Excerpted records ->
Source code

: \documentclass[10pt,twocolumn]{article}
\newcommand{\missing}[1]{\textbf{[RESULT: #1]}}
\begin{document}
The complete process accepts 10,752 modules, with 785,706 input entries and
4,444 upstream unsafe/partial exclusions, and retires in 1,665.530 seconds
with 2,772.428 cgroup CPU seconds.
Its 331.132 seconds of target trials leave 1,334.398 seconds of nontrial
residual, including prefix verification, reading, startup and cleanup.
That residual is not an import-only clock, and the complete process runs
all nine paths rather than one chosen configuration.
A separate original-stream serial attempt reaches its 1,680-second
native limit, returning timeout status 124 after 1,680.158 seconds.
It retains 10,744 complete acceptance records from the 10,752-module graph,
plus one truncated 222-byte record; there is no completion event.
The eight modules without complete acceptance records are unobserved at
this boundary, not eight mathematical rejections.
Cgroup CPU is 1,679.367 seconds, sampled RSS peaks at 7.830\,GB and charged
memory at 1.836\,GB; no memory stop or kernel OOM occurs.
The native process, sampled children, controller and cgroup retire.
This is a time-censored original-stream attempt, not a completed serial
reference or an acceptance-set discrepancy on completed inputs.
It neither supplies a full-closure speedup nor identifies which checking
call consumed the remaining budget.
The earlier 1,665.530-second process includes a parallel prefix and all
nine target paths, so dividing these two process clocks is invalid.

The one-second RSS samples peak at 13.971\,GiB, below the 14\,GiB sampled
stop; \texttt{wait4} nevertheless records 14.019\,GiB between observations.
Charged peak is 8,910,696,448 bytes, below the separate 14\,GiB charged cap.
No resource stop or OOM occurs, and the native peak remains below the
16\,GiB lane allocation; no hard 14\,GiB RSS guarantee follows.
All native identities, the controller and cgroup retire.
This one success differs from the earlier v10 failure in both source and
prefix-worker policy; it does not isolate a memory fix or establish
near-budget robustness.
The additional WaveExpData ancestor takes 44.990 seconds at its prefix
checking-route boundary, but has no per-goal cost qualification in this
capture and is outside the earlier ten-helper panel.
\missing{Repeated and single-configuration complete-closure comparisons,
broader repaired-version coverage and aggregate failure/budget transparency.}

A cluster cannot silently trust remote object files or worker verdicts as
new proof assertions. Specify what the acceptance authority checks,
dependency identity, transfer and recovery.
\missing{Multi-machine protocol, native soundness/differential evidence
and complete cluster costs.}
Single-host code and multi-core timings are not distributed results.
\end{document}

* * *

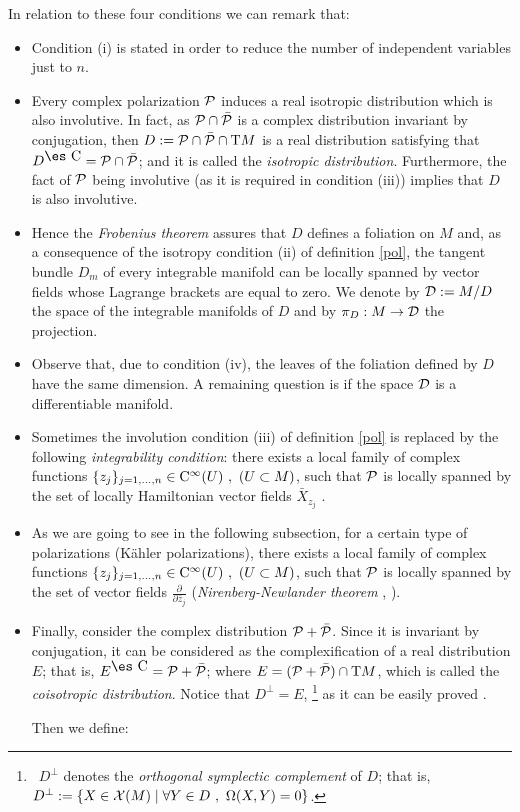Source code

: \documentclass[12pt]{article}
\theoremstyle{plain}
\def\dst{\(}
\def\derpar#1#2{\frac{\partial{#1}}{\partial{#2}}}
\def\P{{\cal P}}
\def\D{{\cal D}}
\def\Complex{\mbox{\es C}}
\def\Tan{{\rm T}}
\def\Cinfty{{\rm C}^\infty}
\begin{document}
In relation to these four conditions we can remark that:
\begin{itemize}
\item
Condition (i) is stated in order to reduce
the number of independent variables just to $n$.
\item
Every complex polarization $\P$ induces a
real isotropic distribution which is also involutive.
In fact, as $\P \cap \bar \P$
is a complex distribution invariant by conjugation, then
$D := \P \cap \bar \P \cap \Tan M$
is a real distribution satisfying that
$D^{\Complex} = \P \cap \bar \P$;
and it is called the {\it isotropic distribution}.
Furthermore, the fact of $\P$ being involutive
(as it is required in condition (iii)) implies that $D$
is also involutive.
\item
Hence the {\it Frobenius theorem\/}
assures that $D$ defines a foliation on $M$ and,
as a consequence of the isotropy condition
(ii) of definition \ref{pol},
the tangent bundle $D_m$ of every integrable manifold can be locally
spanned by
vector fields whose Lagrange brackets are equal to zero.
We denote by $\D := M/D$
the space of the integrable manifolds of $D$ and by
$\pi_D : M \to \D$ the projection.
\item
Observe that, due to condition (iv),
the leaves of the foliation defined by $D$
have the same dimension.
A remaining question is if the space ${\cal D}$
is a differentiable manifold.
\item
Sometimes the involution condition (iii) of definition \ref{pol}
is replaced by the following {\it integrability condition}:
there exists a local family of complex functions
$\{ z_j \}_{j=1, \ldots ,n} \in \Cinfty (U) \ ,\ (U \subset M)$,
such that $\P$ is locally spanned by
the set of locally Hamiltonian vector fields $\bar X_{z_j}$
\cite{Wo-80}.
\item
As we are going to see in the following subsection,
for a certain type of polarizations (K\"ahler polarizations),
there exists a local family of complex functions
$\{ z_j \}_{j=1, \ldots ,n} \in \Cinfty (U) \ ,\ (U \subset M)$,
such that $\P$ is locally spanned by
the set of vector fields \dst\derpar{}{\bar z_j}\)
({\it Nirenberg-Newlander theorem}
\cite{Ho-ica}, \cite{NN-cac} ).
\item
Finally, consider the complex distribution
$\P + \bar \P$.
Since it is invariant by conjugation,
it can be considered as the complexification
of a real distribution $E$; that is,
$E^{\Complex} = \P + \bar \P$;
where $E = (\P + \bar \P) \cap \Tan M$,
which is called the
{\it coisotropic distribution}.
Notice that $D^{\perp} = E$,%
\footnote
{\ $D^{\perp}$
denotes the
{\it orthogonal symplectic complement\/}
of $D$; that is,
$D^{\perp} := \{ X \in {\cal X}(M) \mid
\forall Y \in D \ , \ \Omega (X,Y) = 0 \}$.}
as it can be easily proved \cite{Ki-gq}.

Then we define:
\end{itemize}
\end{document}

Task instructions -> Your reply must be one number: the count of lines in the records above that contain the string "missing".

Response area -> 3